For Wednesday’s Mad Money, Cramer added FMC Technologies to his list of companies that keep offshore oil drilling safe and clean.
How does FMC Tech do its part? This company’s the leader in Christmas, or subsea, trees, which connect deepwater oil wells to rigs at the surface. These trees control the flow of oil and gas, as well as other fluids used to regulate pressure in oil wells so as to prevent spillage-inducing blowouts.
The increased use of subsea trees and their connection to a single manifold help to cut costs for companies by reducing the number of rigs needed at the surface. (It also means less chance of spillage since there are fewer umbilicals at risk of being severed.) And the trees grant oil drillers functionality at a deepwater level that humans could never provide.
Enough praise for the tech…here’s what makes the stock so great:
- FMC is raising capacity to meet demand.
- The subsea business has grown 29% since 2002; FMC expects it to grow 62% over the next five years.
- The earnings visibility: FMC expects $1.8 billion worth of work over the next 15 months.
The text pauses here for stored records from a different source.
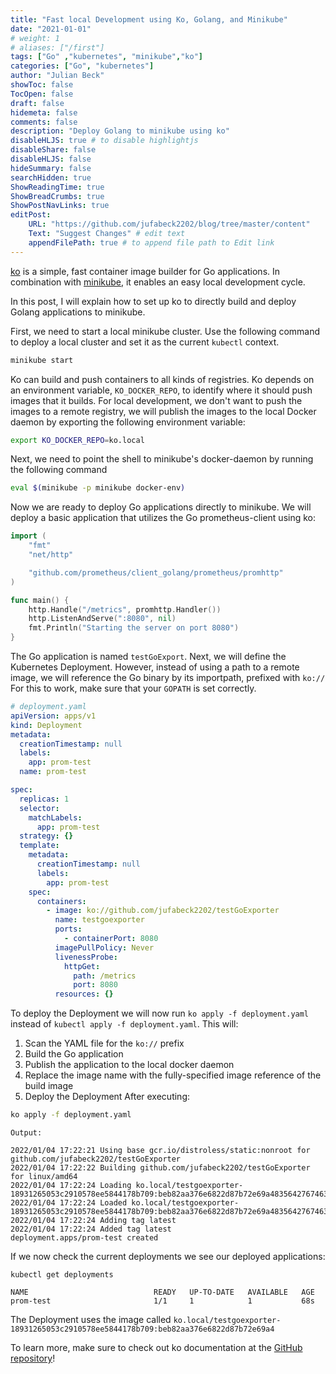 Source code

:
 ```yaml
---
title: "Fast local Development using Ko, Golang, and Minikube"
date: "2021-01-01"
# weight: 1
# aliases: ["/first"]
tags: ["Go" ,"kubernetes", "minikube","ko"]
categories: ["Go", "kubernetes"]
author: "Julian Beck"
showToc: false
TocOpen: false
draft: false
hidemeta: false
comments: false
description: "Deploy Golang to minikube using ko"
disableHLJS: true # to disable highlightjs
disableShare: false
disableHLJS: false
hideSummary: false
searchHidden: true
ShowReadingTime: true
ShowBreadCrumbs: true
ShowPostNavLinks: true
editPost:
    URL: "https://github.com/jufabeck2202/blog/tree/master/content"
    Text: "Suggest Changes" # edit text
    appendFilePath: true # to append file path to Edit link
---
```

[ko](https://github.com/google/ko) is a simple, fast container image builder for Go applications. In combination
with [minikube](https://minikube.sigs.k8s.io/docs/start/), it enables an easy local development cycle.

In this post, I will explain how to set up ko to directly build and deploy Golang applications to minikube.

First, we need to start a local minikube cluster. Use the following command to deploy a local cluster and set it as the current 
`kubectl` context.
```sh
minikube start
```
Ko can build and push containers to all kinds of registries. Ko depends on an environment variable, `KO_DOCKER_REPO`, to identify where it should push images that it builds. For local development, we don't want to push the images to a remote registry, we will publish the images to the local Docker daemon by exporting the following environment variable:
```sh
export KO_DOCKER_REPO=ko.local
```
Next, we need to point the shell to minikube's docker-daemon by running the following command

```sh
eval $(minikube -p minikube docker-env)
```
Now we are ready to deploy Go applications directly to minikube. 
We will deploy a basic application that utilizes the Go prometheus-client using ko:
```go
import (
    "fmt"
    "net/http"

    "github.com/prometheus/client_golang/prometheus/promhttp"
)

func main() {
    http.Handle("/metrics", promhttp.Handler())
    http.ListenAndServe(":8080", nil)
    fmt.Println("Starting the server on port 8080")
}
```
The Go application is named `testGoExport`. Next, we will define the Kubernetes Deployment.
However, instead of using a path to a remote image, we will reference the Go binary by its importpath, prefixed with `ko://`
For this to work, make sure that your `GOPATH` is set correctly.
```yaml
# deployment.yaml
apiVersion: apps/v1
kind: Deployment
metadata:
  creationTimestamp: null
  labels:
    app: prom-test
  name: prom-test

spec:
  replicas: 1
  selector:
    matchLabels:
      app: prom-test
  strategy: {}
  template:
    metadata:
      creationTimestamp: null
      labels:
        app: prom-test
    spec:
      containers:
        - image: ko://github.com/jufabeck2202/testGoExporter
          name: testgoexporter
          ports:
            - containerPort: 8080
          imagePullPolicy: Never
          livenessProbe:
            httpGet:
              path: /metrics
              port: 8080
          resources: {}
```
To deploy the Deployment we will now run `ko apply -f deployment.yaml` instead of `kubectl apply -f deployment.yaml`.
This will:
1. Scan the YAML file for the `ko://` prefix
2. Build the Go application
3. Publish the application to the local docker daemon
4. Replace the image name with the fully-specified image reference of the build image
5. Deploy the Deployment
After executing:
```sh
ko apply -f deployment.yaml
```
```
Output:

2022/01/04 17:22:21 Using base gcr.io/distroless/static:nonroot for github.com/jufabeck2202/testGoExporter
2022/01/04 17:22:22 Building github.com/jufabeck2202/testGoExporter for linux/amd64
2022/01/04 17:22:24 Loading ko.local/testgoexporter-18931265053c2910578ee5844178b709:beb82aa376e6822d87b72e69a48356427674630e844d720357afb532b73b6896
2022/01/04 17:22:24 Loaded ko.local/testgoexporter-18931265053c2910578ee5844178b709:beb82aa376e6822d87b72e69a48356427674630e844d720357afb532b73b6896
2022/01/04 17:22:24 Adding tag latest
2022/01/04 17:22:24 Added tag latest
deployment.apps/prom-test created
```
If we now check the current deployments we see our deployed applications:
```
kubectl get deployments

NAME                            READY   UP-TO-DATE   AVAILABLE   AGE
prom-test                       1/1     1            1           68s
```
The Deployment uses the image called `ko.local/testgoexporter-18931265053c2910578ee5844178b709:beb82aa376e6822d87b72e69a4`

To learn more, make sure to check out ko documentation at the [GitHub repository](https://github.com/google/ko)!  

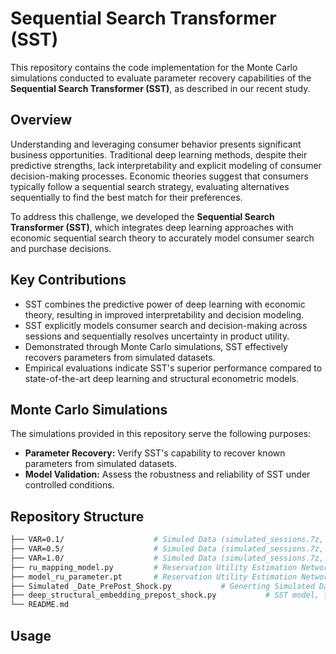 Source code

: # Sequential Search Transformer (SST)

This repository contains the code implementation for the Monte Carlo simulations conducted to evaluate parameter recovery capabilities of the **Sequential Search Transformer (SST)**, as described in our recent study.

## Overview

Understanding and leveraging consumer behavior presents significant business opportunities. Traditional deep learning methods, despite their predictive strengths, lack interpretability and explicit modeling of consumer decision-making processes. Economic theories suggest that consumers typically follow a sequential search strategy, evaluating alternatives sequentially to find the best match for their preferences.

To address this challenge, we developed the **Sequential Search Transformer (SST)**, which integrates deep learning approaches with economic sequential search theory to accurately model consumer search and purchase decisions.

## Key Contributions

- SST combines the predictive power of deep learning with economic theory, resulting in improved interpretability and decision modeling.
- SST explicitly models consumer search and decision-making across sessions and sequentially resolves uncertainty in product utility.
- Demonstrated through Monte Carlo simulations, SST effectively recovers parameters from simulated datasets.
- Empirical evaluations indicate SST's superior performance compared to state-of-the-art deep learning and structural econometric models.

## Monte Carlo Simulations

The simulations provided in this repository serve the following purposes:

- **Parameter Recovery:** Verify SST's capability to recover known parameters from simulated datasets.
- **Model Validation:** Assess the robustness and reliability of SST under controlled conditions.


## Repository Structure

```bash
├── VAR=0.1/                    # Simuled Data (simulated_sessions.7z, need to unzip the file), Learned Model Paramater (DeepStructural_model_final.pt), and log file when VAR=0.1
├── VAR=0.5/                    # Simuled Data (simulated_sessions.7z, need to unzip the file), Learned Model Paramater (DeepStructural_model_final.pt), and log file when VAR=0.5
├── VAR=1.0/                    # Simuled Data (simulated_sessions.7z, need to unzip the file), Learned Model Paramater (DeepStructural_model_final.pt), and log file when VAR=1.0
├── ru_mapping_model.py         # Reservation Utility Estimation Network
├── model_ru_parameter.pt       # Reservation Utility Estimation Network Parameter
├── Simulated _Date_PrePost_Shock.py           # Generting Simulated Data file "simulated_sessions.pkl"
├── deep_structural_embedding_prepost_shock.py           # SST model, training via real-world data or simulated data
└── README.md
```

## Usage
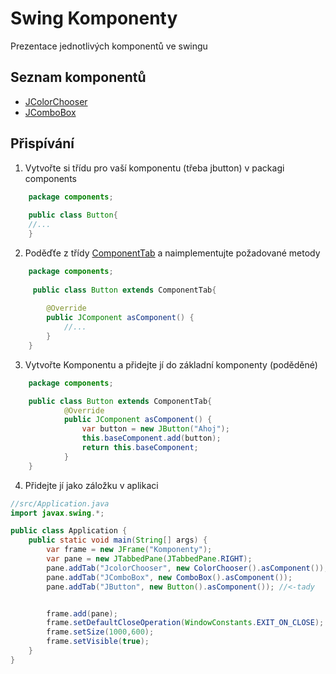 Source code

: # Swing Komponenty

Prezentace jednotlivých komponentů ve swingu


## Seznam komponentů
* [JColorChooser](./src/components/ColorChooser.java)
* [JComboBox](./src/components/ComboBox.java)


## Přispívání
1) Vytvořte si třídu pro vaší komponentu (třeba jbutton) v packagi components
```java
    package components;
   
    public class Button{
    //...
    }
```
2) Poděďťe z třídy [ComponentTab](./src/components/ComponentTab.java) a naimplementujte požadované metody
```java
    package components;
   
     public class Button extends ComponentTab{
     
        @Override
        public JComponent asComponent() {
            //...
        }
    }
   ```
3) Vytvořte Komponentu a přidejte jí do základní komponenty (poděděné)
```java
    package components;    

    public class Button extends ComponentTab{
            @Override
            public JComponent asComponent() {
                var button = new JButton("Ahoj");
                this.baseComponent.add(button);
                return this.baseComponent;
            }
    }
```
4) Přidejte jí jako záložku v aplikaci
```java
//src/Application.java
import javax.swing.*;

public class Application {
	public static void main(String[] args) {
		var frame = new JFrame("Komponenty");
		var pane = new JTabbedPane(JTabbedPane.RIGHT);
		pane.addTab("JcolorChooser", new ColorChooser().asComponent());
		pane.addTab("JComboBox", new ComboBox().asComponent());
		pane.addTab("JButton", new Button().asComponent()); //<-tady


		frame.add(pane);
		frame.setDefaultCloseOperation(WindowConstants.EXIT_ON_CLOSE);
		frame.setSize(1000,600);
		frame.setVisible(true);
	}
}
``` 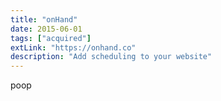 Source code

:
 ```yaml
---
title: "onHand"
date: 2015-06-01
tags: ["acquired"]
extLink: "https://onhand.co"
description: "Add scheduling to your website"
---
```


poop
- Then there’s the $5 billion backlog.
- There’s a potential stock buyback worth 10% of shares outstanding.
- The stock is cheap, cheap, cheap.
Even cheaper right now, actually, thanks to the hit the entire oil patch is taking. FMC’s trading almost three points lower than Monday’s close.
Usually, Cramer would urge viewers to wait before they bought a stock he recommended. There’s usually a better entry point after the Mad Money hype dies down. But with prices this low, maybe you shouldn’t.